#### [What to produce]
There is a line containing "Step to serve App" in the records below. Repeat it and every line after it, exactly, through the final line, but no pictures.

#### [Records shown]
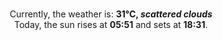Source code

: <p  align="center"><br/>Currently, the weather is: <b> 31°C, <i>scattered clouds</i></b></br>Today, the sun rises at <b>05:51</b> and sets at <b>18:31</b>.</p>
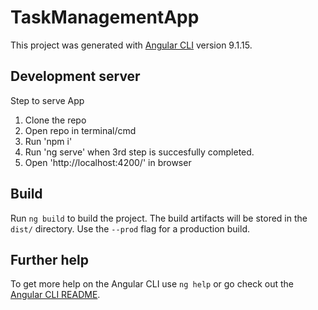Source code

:# TaskManagementApp

This project was generated with [Angular CLI](https://github.com/angular/angular-cli) version 9.1.15.

## Development server
Step to serve App

1. Clone the repo
2. Open repo in terminal/cmd
3. Run 'npm i'
4. Run 'ng serve' when 3rd step is succesfully completed.
5. Open 'http://localhost:4200/' in browser



## Build

Run `ng build` to build the project. The build artifacts will be stored in the `dist/` directory. Use the `--prod` flag for a production build.


## Further help

To get more help on the Angular CLI use `ng help` or go check out the [Angular CLI README](https://github.com/angular/angular-cli/blob/master/README.md).

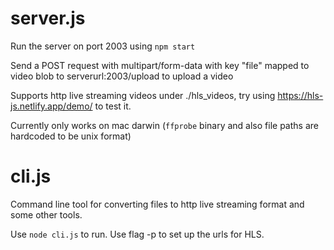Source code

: # server.js

Run the server on port 2003 using `npm start`

Send a POST request with multipart/form-data with key "file" mapped to video blob to serverurl:2003/upload to upload a video

Supports http live streaming videos under ./hls_videos, try using https://hls-js.netlify.app/demo/ to test it.

Currently only works on mac darwin (`ffprobe` binary and also file paths are hardcoded to be unix format)

# cli.js

Command line tool for converting files to http live streaming format and some other tools.

Use `node cli.js` to run. Use flag -p to set up the urls for HLS.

#### [Written answer]
Step to serve App

1. Clone the repo
2. Open repo in terminal/cmd
3. Run 'npm i'
4. Run 'ng serve' when 3rd step is succesfully completed.
5. Open 'http://localhost:4200/' in browser



## Build

Run `ng build` to build the project. The build artifacts will be stored in the `dist/` directory. Use the `--prod` flag for a production build.


## Further help

To get more help on the Angular CLI use `ng help` or go check out the [Angular CLI README](https://github.com/angular/angular-cli/blob/master/README.md).

Source code

: # server.js

Run the server on port 2003 using `npm start`

Send a POST request with multipart/form-data with key "file" mapped to video blob to serverurl:2003/upload to upload a video

Supports http live streaming videos under ./hls_videos, try using https://hls-js.netlify.app/demo/ to test it.

Currently only works on mac darwin (`ffprobe` binary and also file paths are hardcoded to be unix format)

# cli.js

Command line tool for converting files to http live streaming format and some other tools.

Use `node cli.js` to run. Use flag -p to set up the urls for HLS.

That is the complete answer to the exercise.